### PROBLEM DETAILS
Sift through the material below and return the lines with "district".

### EXERCISE MATERIAL
- - - - - - -

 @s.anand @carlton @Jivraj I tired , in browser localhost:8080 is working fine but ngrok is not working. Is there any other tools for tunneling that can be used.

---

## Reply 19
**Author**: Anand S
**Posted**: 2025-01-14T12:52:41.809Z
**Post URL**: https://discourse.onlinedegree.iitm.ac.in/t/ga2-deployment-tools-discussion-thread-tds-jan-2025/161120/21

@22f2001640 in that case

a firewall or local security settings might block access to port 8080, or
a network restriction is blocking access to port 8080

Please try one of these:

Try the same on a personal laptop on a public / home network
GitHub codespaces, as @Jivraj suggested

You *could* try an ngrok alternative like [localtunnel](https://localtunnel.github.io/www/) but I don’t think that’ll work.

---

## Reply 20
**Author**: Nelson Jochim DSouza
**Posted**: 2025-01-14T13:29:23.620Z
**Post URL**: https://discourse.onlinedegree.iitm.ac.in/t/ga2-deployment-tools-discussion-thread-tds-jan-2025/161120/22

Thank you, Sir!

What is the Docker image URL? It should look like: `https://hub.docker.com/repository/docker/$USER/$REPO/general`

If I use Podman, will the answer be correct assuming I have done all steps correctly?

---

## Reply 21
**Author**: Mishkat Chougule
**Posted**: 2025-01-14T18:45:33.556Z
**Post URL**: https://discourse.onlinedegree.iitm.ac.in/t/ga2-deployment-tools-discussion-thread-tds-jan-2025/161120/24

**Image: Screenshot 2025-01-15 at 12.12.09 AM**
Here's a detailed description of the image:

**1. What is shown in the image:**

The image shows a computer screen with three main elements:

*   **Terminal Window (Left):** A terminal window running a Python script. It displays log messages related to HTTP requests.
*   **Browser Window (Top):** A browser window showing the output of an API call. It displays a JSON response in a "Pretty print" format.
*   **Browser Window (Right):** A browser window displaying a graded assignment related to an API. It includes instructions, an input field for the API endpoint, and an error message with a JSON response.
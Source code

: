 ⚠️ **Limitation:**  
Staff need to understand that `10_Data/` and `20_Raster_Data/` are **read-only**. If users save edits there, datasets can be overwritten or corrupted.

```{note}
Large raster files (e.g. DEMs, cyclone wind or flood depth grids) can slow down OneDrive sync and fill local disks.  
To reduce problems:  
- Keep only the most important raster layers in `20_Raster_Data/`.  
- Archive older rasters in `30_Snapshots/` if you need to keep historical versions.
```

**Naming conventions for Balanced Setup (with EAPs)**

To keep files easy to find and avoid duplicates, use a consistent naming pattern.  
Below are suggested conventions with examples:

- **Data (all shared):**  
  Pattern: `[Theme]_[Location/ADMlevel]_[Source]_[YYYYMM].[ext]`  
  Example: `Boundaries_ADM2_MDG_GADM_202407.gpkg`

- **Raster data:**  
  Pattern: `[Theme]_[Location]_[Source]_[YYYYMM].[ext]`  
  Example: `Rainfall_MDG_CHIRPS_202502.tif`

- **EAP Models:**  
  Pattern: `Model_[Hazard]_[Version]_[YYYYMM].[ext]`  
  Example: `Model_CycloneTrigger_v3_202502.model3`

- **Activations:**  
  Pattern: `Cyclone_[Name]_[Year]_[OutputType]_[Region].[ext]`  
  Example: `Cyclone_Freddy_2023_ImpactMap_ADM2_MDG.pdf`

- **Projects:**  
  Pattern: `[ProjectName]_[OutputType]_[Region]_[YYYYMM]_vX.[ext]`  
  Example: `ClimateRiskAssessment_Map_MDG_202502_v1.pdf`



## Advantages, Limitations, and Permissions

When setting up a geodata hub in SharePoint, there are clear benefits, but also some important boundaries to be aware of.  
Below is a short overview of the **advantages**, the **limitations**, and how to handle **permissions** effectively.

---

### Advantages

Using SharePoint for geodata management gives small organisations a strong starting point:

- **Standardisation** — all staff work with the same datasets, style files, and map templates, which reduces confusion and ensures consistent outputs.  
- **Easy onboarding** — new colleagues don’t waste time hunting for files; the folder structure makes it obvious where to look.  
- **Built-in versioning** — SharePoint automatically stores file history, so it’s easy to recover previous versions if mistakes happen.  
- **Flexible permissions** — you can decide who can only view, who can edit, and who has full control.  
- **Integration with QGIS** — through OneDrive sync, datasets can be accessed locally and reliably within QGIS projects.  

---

- - - - - - -

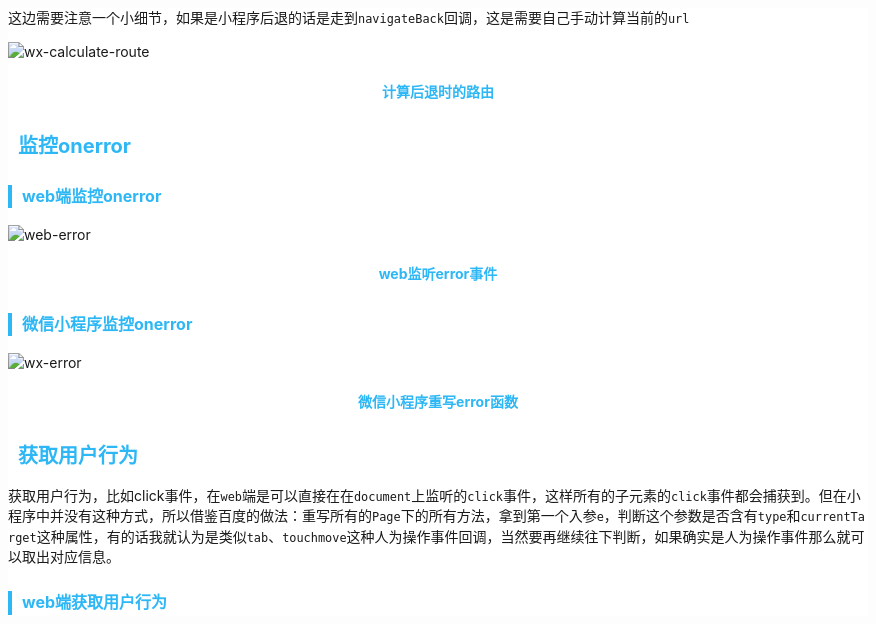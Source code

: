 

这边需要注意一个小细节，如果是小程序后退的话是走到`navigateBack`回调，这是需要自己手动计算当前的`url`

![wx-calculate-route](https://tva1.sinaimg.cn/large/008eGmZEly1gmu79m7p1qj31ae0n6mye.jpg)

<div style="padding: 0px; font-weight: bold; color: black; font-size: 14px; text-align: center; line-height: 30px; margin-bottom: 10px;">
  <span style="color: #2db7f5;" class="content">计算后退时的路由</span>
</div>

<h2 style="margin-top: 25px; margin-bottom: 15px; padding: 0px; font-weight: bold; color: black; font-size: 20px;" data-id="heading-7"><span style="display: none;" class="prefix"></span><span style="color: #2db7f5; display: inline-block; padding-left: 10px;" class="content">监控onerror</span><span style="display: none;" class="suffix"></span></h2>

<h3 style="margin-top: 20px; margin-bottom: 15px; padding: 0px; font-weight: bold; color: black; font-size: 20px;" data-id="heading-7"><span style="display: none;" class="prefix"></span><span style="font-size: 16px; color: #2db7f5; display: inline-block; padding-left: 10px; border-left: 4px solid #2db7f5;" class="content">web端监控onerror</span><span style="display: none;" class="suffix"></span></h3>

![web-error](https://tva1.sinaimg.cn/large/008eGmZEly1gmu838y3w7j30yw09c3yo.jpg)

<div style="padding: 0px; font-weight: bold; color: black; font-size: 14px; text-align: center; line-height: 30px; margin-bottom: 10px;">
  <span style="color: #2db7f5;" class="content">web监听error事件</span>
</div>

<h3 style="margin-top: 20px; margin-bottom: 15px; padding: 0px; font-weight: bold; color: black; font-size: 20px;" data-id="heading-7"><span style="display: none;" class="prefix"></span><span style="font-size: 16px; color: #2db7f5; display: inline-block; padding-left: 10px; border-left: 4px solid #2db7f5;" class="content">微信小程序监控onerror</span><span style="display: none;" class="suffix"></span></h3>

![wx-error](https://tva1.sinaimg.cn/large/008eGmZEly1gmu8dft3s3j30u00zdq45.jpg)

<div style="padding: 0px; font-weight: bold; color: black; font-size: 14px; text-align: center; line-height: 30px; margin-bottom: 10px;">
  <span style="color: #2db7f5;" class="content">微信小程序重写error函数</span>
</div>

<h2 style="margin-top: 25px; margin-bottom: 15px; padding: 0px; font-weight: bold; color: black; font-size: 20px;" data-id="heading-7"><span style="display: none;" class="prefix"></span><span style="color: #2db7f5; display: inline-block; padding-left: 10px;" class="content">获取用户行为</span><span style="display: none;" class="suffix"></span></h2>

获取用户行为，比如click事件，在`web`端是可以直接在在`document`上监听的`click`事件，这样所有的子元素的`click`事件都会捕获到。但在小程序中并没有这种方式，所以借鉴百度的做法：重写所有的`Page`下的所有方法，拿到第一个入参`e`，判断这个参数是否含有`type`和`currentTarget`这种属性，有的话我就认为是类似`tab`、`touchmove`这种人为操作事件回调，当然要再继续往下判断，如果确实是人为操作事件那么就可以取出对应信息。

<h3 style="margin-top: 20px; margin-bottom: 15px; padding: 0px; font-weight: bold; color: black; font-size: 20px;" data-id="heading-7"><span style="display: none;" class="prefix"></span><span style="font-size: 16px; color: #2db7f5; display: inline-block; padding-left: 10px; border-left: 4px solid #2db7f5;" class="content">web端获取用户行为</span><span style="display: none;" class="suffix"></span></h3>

- - - - - - -

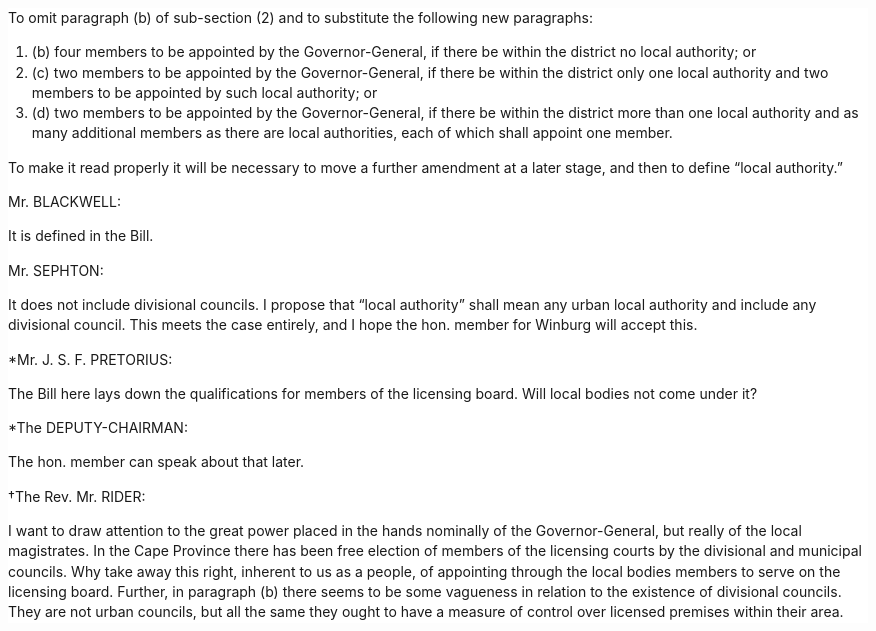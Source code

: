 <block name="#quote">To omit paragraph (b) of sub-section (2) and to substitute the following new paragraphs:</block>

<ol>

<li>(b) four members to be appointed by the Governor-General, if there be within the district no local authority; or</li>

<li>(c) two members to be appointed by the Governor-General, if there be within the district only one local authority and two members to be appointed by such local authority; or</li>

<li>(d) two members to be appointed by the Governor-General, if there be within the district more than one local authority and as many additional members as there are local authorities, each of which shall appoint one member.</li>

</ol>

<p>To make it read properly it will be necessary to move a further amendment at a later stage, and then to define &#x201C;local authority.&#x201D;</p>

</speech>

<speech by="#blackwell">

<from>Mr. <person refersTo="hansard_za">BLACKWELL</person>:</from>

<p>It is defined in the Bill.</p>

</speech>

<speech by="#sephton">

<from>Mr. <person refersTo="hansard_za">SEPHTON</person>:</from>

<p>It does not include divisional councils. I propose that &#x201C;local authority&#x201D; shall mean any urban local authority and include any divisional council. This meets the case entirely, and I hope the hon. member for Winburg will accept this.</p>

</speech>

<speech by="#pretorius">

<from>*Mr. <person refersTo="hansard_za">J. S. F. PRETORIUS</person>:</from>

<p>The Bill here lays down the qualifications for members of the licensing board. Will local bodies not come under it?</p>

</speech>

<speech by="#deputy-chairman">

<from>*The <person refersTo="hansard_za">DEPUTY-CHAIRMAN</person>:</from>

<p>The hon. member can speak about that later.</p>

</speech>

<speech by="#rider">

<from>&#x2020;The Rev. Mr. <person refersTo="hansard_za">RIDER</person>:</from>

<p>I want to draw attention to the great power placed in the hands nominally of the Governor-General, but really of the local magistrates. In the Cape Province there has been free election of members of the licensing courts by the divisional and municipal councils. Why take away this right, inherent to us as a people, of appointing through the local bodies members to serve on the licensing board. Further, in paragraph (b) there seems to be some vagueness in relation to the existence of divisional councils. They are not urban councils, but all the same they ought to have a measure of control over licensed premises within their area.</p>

- - - - - - -

### YOUR SOLUTION
<li>(b) four members to be appointed by the Governor-General, if there be within the district no local authority; or</li>
<li>(c) two members to be appointed by the Governor-General, if there be within the district only one local authority and two members to be appointed by such local authority; or</li>
<li>(d) two members to be appointed by the Governor-General, if there be within the district more than one local authority and as many additional members as there are local authorities, each of which shall appoint one member.</li>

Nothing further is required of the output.